Stone Mountain, Georgia Concert Review
Saturday June 28th was a wonderful Spirit filled evening in Stone Mountain, GA. Must have been a thousand people in a beautiful new church (which could probably have held 1500 comfortably). The show started on time with Rich coming out to introduce Mitch McVicker, who did 3 or 4 of his own songs, about 20 minutes worth. Mitch pointed out that most of his songs turned out to be about love. ("I guess I'm in a songwriting rut... ;^}") Keep your eyes open for this guy's CD when it comes out next year.
Then as the sunset beamed through the large arched windows, Rich and the band came in (7 musicians altogether, including Rich and Mitch) and began an extended instrumental jam, with Rich on the dulcimer, which went right into Awesome God. Open your show with your biggest song and a standing ovation? What do you do for an encore?? Over three hours later, we found out... ;^}
As you can imagine, the crowd spent at least half the show on their feet clapping and singing along (there were spots where the band would just stop and let the crowd sing for a minute before joining back in). In fact, at the midway break, he had the audience split in two, one side singing a line, the other side echoing it. He walked off the stage with the audience left singing.

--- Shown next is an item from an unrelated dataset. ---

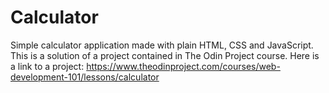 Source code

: # Calculator
Simple calculator application made with plain HTML, CSS and JavaScript. This is a solution of a project contained in The Odin Project course. Here is a link to a project: https://www.theodinproject.com/courses/web-development-101/lessons/calculator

We'd probably still be there singing if the emcee hadn't come out and plugged the shirts, CDs and Compassion packets in the lobby. Prior to the break, Rich gave an impassioned talk about Compassion USA (which focuses on Native American Indian and inner city urban programs). You could have heard a pin drop as he related some of his first hand accounts and stories of Compassion involvement. After the break, he came out and reported that last year, the Atlanta concert had the worst showing for Compassion sponsorships, this time after the break, they were tied for the best showing. And there were more people signing up after the show when I picked up mine.
As for music, in addition to Mitch, the band included a three man "power trio" called This Train. They did 4 songs by themselves in the first set. A very high energy rock trio: guitar, drums and standup bass. Very funny guys. ("You may thing we're weird, but we're gonna spend eternity together, so you may as well start liking us now!") Tunes with lines like "I'll love you whether you like it or not" or their love song, "Monstertruck", and a tune inspired by Mr. Rogers ("..or can I call you Fred?"). At one point they talked about supporting "artists who make records for a living, or in our case, artists who make records." Then they did one of their favorite old spirituals, "...you may not recognize it at first...", which was "I Saw The Light". The crowd was on their feet for all four numbers. Their CD is titled "You're Soaking In It".
After the midway break, Rich came out and did a new unaccompanied vocal song about Jesus as a homeless man. After that got everyone back in their seats, he let Mitch do a couple more numbers, then they did some songs from Rich's new play "Canticle of the Plains" about St Frank of Wichita in the 1800's, based on St Francis of Assisi. The rest of the show was all vintage RM songs, with musicians coming and going with each song. (It seemed like the musician-instrument arrangement changed with each song.) When they did "Screen Door" (an a capella number with kind of a hambone rhythm), they brought a long table up on stage, and the five singers stood shoulder to shoulder. Rich started with a stack of five plastics cups in front of him. They then went into a choreographed routine of hand clapping, table slapping and cup flipping until all the cups were at the other side of the table, all while singing the song. Very impressive! (That's the only picture I took all night, hope it comes out)
Beaker showed up (apparently lives in Atlanta?) and did "Let Mercy Lead" with Rich, a song Rich apparently wrote for Beaker's son, who was also there. Rich gave another "speech" near the end of the second half, about a lot of things, state of CCM, of Christians in general ("it's not enough to be 'blessed' anymore, you have to be 'anointed'. Being a Christian is becoming wetter and wetter..."), government "aid", poked fun at some denominations and himself ("I once thought about joining a monastery, but I'm too chicken to be a Catholic, much less a Franciscan"). In the first half of the show, Rich introduced "Ready For The Storm" with the Irish sailor story. He finished the second half "speech" with the end of the sailor story, and led right into "Creed".
The big closing number was a medley with the crowd singing three parts, from "I'm Gonna Sing, I'm Gonna Shout", "Swing Low, Sweet Chariot" and "Saints Go Marching In". Then Rich said he had one more song, and started "God be with you 'til we meet again..." and as the crowd finished the benediction, Rich and the band disappeared from the stage, once again avoiding a major ovation. All told almost 3 and a half hours, which, to borrow an expression from a friend, "blessed our socks off"... (Rich's too, apparently, as he spent most of the evening barefooted!) Catch him if you can.